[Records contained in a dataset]
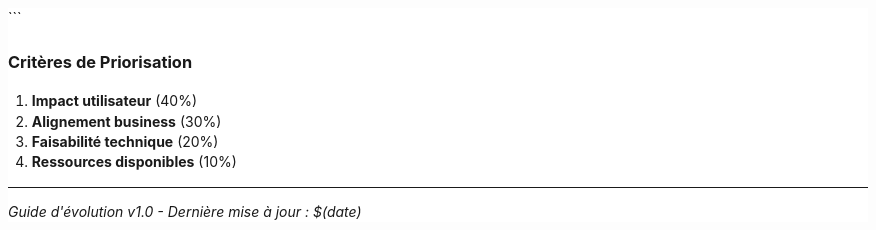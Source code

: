 \`\`\`

### Critères de Priorisation
1. **Impact utilisateur** (40%)
2. **Alignement business** (30%)
3. **Faisabilité technique** (20%)
4. **Ressources disponibles** (10%)

---

*Guide d'évolution v1.0 - Dernière mise à jour : $(date)*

### WORK TO BE COMPLETED
In your copy, include no pictures, but set down every record exactly.

### SOLVED PROBLEM
Source code

: \`\`\`

### Critères de Priorisation
1. **Impact utilisateur** (40%)
2. **Alignement business** (30%)
3. **Faisabilité technique** (20%)
4. **Ressources disponibles** (10%)

---

*Guide d'évolution v1.0 - Dernière mise à jour : $(date)*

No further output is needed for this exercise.